**Directions:** Write out the entries below exactly. End with the line that contains "developments for future projects".

--- START ---

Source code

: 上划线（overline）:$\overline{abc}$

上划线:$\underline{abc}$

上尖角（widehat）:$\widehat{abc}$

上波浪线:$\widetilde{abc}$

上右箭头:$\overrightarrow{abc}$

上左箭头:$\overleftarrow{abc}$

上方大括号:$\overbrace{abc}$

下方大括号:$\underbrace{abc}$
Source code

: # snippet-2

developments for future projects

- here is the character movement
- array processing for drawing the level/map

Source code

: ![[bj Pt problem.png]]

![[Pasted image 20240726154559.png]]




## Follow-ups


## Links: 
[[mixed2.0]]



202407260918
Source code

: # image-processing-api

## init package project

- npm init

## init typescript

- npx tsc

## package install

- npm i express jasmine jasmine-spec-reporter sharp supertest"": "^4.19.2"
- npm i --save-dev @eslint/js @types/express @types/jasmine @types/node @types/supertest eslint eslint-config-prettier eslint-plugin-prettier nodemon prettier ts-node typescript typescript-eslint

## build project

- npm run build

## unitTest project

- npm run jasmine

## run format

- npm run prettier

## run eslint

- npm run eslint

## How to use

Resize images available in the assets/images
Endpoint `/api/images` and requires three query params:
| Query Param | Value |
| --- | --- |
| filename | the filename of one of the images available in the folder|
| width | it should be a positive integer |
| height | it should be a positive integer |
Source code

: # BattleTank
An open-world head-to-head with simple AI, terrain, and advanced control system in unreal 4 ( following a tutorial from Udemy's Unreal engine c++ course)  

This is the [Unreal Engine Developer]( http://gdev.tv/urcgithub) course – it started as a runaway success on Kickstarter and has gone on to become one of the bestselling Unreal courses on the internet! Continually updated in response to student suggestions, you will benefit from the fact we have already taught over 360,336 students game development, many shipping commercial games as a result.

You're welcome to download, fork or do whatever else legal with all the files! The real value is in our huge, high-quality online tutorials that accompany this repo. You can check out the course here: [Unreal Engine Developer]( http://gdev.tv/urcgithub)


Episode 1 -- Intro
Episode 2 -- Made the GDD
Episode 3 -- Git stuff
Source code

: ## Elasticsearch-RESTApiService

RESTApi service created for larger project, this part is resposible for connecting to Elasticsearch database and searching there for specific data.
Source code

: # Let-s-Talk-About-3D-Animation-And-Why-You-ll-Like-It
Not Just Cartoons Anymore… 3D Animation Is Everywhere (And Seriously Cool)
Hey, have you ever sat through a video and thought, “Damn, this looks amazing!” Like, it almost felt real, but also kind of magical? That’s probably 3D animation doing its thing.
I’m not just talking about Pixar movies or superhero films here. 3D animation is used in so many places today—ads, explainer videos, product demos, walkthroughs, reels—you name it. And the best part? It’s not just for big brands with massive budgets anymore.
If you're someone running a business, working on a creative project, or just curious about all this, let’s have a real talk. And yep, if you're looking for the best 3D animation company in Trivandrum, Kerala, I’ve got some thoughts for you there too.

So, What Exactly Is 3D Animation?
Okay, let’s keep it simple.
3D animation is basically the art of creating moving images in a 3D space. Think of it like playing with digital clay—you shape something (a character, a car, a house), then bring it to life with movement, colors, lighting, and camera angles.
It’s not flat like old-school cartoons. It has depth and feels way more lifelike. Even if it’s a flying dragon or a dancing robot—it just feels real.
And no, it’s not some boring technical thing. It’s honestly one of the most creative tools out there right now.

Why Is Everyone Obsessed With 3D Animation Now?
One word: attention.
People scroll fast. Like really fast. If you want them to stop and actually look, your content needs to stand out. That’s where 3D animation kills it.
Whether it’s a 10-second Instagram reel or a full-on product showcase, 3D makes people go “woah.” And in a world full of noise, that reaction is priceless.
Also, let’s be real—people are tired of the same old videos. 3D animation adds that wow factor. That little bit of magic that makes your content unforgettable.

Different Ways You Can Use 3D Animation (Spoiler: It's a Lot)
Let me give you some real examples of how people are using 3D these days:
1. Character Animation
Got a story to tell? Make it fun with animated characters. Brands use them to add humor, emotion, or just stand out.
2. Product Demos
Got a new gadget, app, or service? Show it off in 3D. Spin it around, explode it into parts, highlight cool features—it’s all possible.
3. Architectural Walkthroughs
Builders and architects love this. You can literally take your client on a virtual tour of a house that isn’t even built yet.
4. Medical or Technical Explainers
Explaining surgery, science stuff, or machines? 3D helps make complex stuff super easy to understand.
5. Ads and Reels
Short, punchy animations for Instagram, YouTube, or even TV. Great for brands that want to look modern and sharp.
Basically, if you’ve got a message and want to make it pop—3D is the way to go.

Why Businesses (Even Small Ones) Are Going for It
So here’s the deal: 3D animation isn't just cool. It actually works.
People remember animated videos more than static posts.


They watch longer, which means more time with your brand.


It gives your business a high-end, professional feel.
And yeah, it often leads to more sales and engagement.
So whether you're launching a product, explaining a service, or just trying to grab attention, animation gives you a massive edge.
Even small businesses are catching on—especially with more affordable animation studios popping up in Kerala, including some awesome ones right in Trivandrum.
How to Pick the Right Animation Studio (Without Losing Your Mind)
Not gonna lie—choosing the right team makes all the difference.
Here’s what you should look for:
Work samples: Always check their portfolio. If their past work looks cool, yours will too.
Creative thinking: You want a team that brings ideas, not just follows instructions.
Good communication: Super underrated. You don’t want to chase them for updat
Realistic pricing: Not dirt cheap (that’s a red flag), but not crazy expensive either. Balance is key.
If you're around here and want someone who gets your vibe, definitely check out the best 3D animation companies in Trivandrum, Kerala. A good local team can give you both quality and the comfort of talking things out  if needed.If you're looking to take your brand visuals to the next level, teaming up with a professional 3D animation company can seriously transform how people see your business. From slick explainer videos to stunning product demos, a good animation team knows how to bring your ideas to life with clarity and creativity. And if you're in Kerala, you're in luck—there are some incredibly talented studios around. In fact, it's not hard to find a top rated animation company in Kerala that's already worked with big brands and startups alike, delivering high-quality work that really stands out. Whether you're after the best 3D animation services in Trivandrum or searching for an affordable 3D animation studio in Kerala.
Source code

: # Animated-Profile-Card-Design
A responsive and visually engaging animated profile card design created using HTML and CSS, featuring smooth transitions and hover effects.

--- END ---

**Written response:**
Source code

: 上划线（overline）:$\overline{abc}$

上划线:$\underline{abc}$

上尖角（widehat）:$\widehat{abc}$

上波浪线:$\widetilde{abc}$

上右箭头:$\overrightarrow{abc}$

上左箭头:$\overleftarrow{abc}$

上方大括号:$\overbrace{abc}$

下方大括号:$\underbrace{abc}$
Source code

: # snippet-2

developments for future projects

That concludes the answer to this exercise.